* **WHAT YOU SHOULD DO**
Although the entries contain pictures, copy only their text, exactly as written.

>>

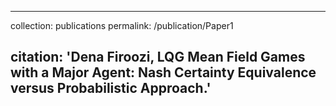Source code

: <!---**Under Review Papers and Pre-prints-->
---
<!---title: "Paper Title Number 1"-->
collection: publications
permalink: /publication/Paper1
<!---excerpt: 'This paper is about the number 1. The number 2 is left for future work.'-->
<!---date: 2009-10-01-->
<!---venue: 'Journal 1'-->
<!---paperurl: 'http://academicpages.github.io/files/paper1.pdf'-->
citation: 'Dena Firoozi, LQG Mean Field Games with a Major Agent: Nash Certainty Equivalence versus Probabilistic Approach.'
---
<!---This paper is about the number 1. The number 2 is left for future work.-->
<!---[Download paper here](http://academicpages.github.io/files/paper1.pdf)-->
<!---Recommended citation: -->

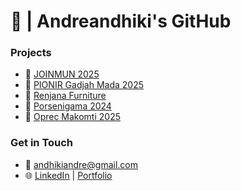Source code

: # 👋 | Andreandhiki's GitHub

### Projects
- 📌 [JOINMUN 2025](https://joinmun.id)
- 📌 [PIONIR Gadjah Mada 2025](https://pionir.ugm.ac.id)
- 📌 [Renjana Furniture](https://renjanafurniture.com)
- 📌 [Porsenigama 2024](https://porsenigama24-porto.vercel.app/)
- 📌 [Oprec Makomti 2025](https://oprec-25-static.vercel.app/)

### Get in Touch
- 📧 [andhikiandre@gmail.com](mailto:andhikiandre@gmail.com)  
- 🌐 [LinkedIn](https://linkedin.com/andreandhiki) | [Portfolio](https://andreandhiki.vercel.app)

<<

* **TASK ANSWER**
Source code

: <!---**Under Review Papers and Pre-prints-->
---
<!---title: "Paper Title Number 1"-->
collection: publications
permalink: /publication/Paper1
<!---excerpt: 'This paper is about the number 1. The number 2 is left for future work.'-->
<!---date: 2009-10-01-->
<!---venue: 'Journal 1'-->
<!---paperurl: 'http://academicpages.github.io/files/paper1.pdf'-->
citation: 'Dena Firoozi, LQG Mean Field Games with a Major Agent: Nash Certainty Equivalence versus Probabilistic Approach.'
---
<!---This paper is about the number 1. The number 2 is left for future work.-->
<!---[Download paper here](http://academicpages.github.io/files/paper1.pdf)-->
<!---Recommended citation: -->

Source code

: # 👋 | Andreandhiki's GitHub

### Projects
- 📌 [JOINMUN 2025](https://joinmun.id)
- 📌 [PIONIR Gadjah Mada 2025](https://pionir.ugm.ac.id)
- 📌 [Renjana Furniture](https://renjanafurniture.com)
- 📌 [Porsenigama 2024](https://porsenigama24-porto.vercel.app/)
- 📌 [Oprec Makomti 2025](https://oprec-25-static.vercel.app/)

### Get in Touch
- 📧 [andhikiandre@gmail.com](mailto:andhikiandre@gmail.com)  
- 🌐 [LinkedIn](https://linkedin.com/andreandhiki) | [Portfolio](https://andreandhiki.vercel.app)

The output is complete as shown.